Thermostable mutants of kanamycin nucleotidyltransferase are also more stable to proteinase K, urea, detergents, and water-miscible organic solvents.

A series of variants of kanamycin nucleotidyltransferase (KNTase), isolated previously on the basis of enhanced thermostability by cloning and selection for enzymatic activity in the thermophile Bacillus stearothermophilus, was used to systematically test the hypothesis that thermostable enzymes would also be more resistant to other forms of protein denaturation. The purified KNTases were treated with proteinase K or assayed at 37 degrees C in the presence of urea, N-lauroylsarcosine, Triton X-100, tetrahydrofuran, ethanol, or dimethylformamide. With all these agents, the KNTases displayed increasing resistance to denaturation in the order: wild type, mutant TK9 (with a Thr130-->Lys substitution), TK1 (Asp80-->Tyr), and TK101 (both substitutions).

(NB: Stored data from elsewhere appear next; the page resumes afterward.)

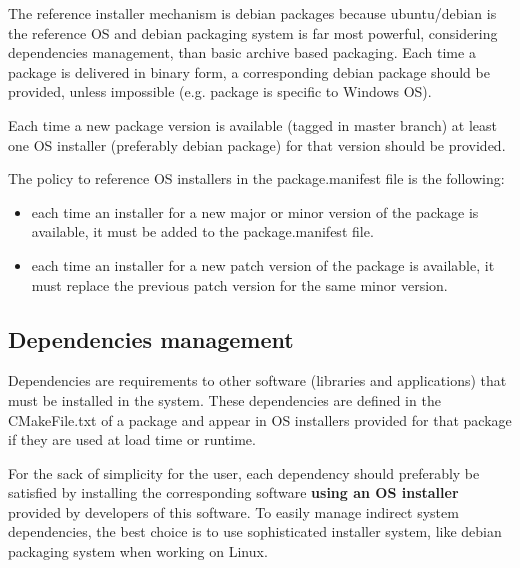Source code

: \documentclass[12pt,a4paper]{article}
\begin{document}
The reference installer mechanism is debian packages because ubuntu/debian is the reference OS and debian packaging system is far most powerful, considering dependencies management, than basic archive based packaging. Each time a package is delivered in binary form, a corresponding debian package should be provided, unless impossible (e.g. package is specific to Windows OS).

Each time a new package version is available (tagged in master branch) at least one OS installer (preferably debian package) for that version should be provided.

The policy to reference OS installers in the package.manifest file is the following:
\begin{itemize}
\item each time an installer for a new major or minor version of the package is available, it must be added to the package.manifest file.
\item each time an installer for a new patch version of the package is available, it must replace the previous patch version for the same minor version.
\end{itemize}

\subsection{Dependencies management}

Dependencies are requirements to other software (libraries and applications) that must be installed in the system. These dependencies are defined in the CMakeFile.txt of a package and appear in OS installers provided for that package if they are used at load time or runtime. 

For the sack of simplicity for the user, each dependency should preferably be satisfied by installing the corresponding software \textbf{using an OS installer} provided by developers of this software. To easily manage indirect system dependencies, the best choice is to use sophisticated installer system, like debian packaging system when working on Linux.
\end{document}
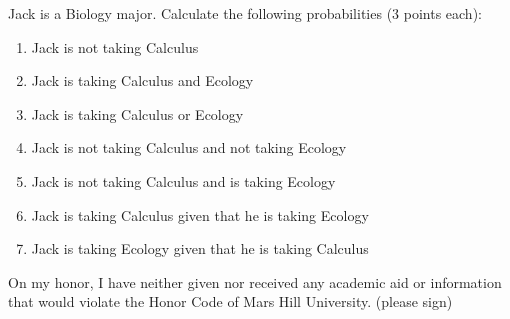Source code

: \documentclass[12pt]{article}
\begin{document}
\begin{enumerate}
Jack is a Biology major.  Calculate the following probabilities (3 points each):
\begin{enumerate}
\item
Jack is not taking Calculus
\vspace{.3 in}
\item
Jack is taking Calculus and Ecology
\vspace{.3 in}
\item
Jack is taking Calculus or Ecology
\vspace{.3in}
\item
Jack is not taking Calculus and not taking Ecology
\vspace{.3 in}
\item
Jack is not taking Calculus and is taking Ecology
\vspace{.3 in}
\item
Jack is taking Calculus given that he is taking Ecology
\vspace{.3 in}
\item
Jack is taking Ecology given that he is taking Calculus
\vspace{.3 in}
\end{enumerate}
\vspace{.5 in}
On my honor, I have neither given nor received any academic aid or information that would violate the Honor Code of Mars Hill University. \underline{\hspace{2.0 in}}(please sign)
\end{enumerate}
\end{document}
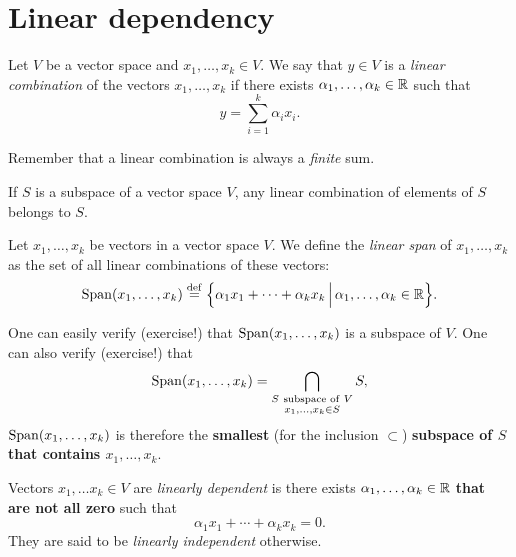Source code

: \documentclass[11pt,nocut]{article}
\begin{document}
\section{Linear dependency}

\begin{definition}
	Let $V$ be a vector space and $x_1, \dots, x_k \in V$. We say that $y \in V$ is a \emph{linear combination} of the vectors $x_1, \dots, x_k$ if there exists $\alpha_1, \dots, \alpha_k \in \mathbb{R}$ such that
	$$
	y = \sum_{i=1}^k \alpha_i x_i.
	$$
\end{definition}

Remember that a linear combination is always a \emph{finite} sum.

\begin{remark}
	If $S$ is a subspace of a vector space $V$, any linear combination of elements of $S$ belongs to $S$.
\end{remark}

\begin{definition}[Span]
	Let $x_1, \dots, x_k$ be vectors in a vector space $V$. We define the \emph{linear span} of $x_1, \dots, x_k$ as the set of all linear combinations of these vectors:
$$
{{\rm Span}}(x_1, \dots, x_k) \overset{\rm def}{=}
\Big\{ \alpha_1 x_1 + \cdots + \alpha_k x_k \, \Big| \, \alpha_1, \dots, \alpha_k \in \mathbb{R} \Big\}.
$$
\end{definition}

One can easily verify (exercise!) that ${{\rm Span}}(x_1,\dots,x_k)$ is a subspace of $V$. One can also verify (exercise!) that
$$
\Span(x_1, \dots, x_k) = \bigcap_{\substack{S \ \text{subspace of} \ V \\ x_1, \dots, x_k \in S}} S,
$$
${{\rm Span}}(x_1,\dots,x_k)$ is therefore the \textbf{smallest} (for the inclusion $\subset$) \textbf{subspace of $S$ that contains $x_1,\dots,x_k$}.

\begin{definition}
	Vectors $x_1, \dots x_k \in V$ are \emph{linearly dependent} is there exists $\alpha_1, \dots, \alpha_k \in \mathbb{R}$ \textbf{that are not all zero} such that 
	$$
	\alpha_1 x_1 + \cdots + \alpha_k x_k = 0.
	$$
	They are said to be \emph{linearly independent} otherwise.
\end{definition}
\end{document}
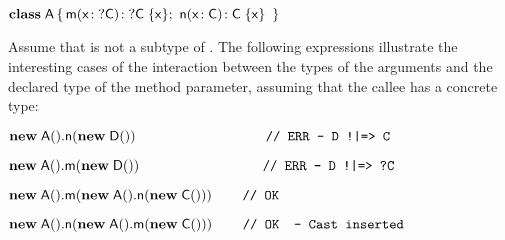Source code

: \documentclass[acmlarge, anonymous, authordraft, review]{acmart} %
\begin{document}
\medskip
\(
 \Class \A {
    \Mdef \m\x{\dt\C} {\dt\C}  \x  ; \ 
    \Mdef \n\x\C\C  \x 
    }
\)
\medskip

\noindent Assume that \D is not a subtype of \C.  The following expressions illustrate the interesting cases of the interaction between the types of the arguments and the declared type of the method parameter, assuming that the callee has a concrete type:

\medskip
\( \Call {\New \A{}}\n {\New \D{} } \ \ \ \ \ \ \ \ \ \ \ \ \ \ \ \ \ \ \ \ \ \ \ \ \ \ \ \ \texttt{// ERR -- D !|=> C} \)

\( \Call {\New \A{}}\m {\New \D{}} \ \ \ \ \ \ \ \ \ \ \ \ \ \ \ \ \ \ \ \ \ \ \ \ \ \texttt{ // ERR -- D !|=> ?C }\)

\( \Call {\New \A{}} \m { \Call {\New \A {}} \n {\New \C{}} } \ \ \ \ \ \texttt{ // OK }\)

\( \Call {\New \A{}} \n { \Call {\New \A{}} \m {\New \C{}}} \ \ \ \ \ \texttt{ // OK \   -- Cast inserted} \)

\medskip
\end{document}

This is the same order in which their thermostability increases, indicating that the structural mechanism(s) whereby the mutations yield enhanced resistance to heat denaturation also yield stabilization towards chemical forms of enzymatic inactivation. These results suggest that selection in thermophiles is a useful method to obtain enzyme variants with increased overall stability, even at nonthermophilic temperatures.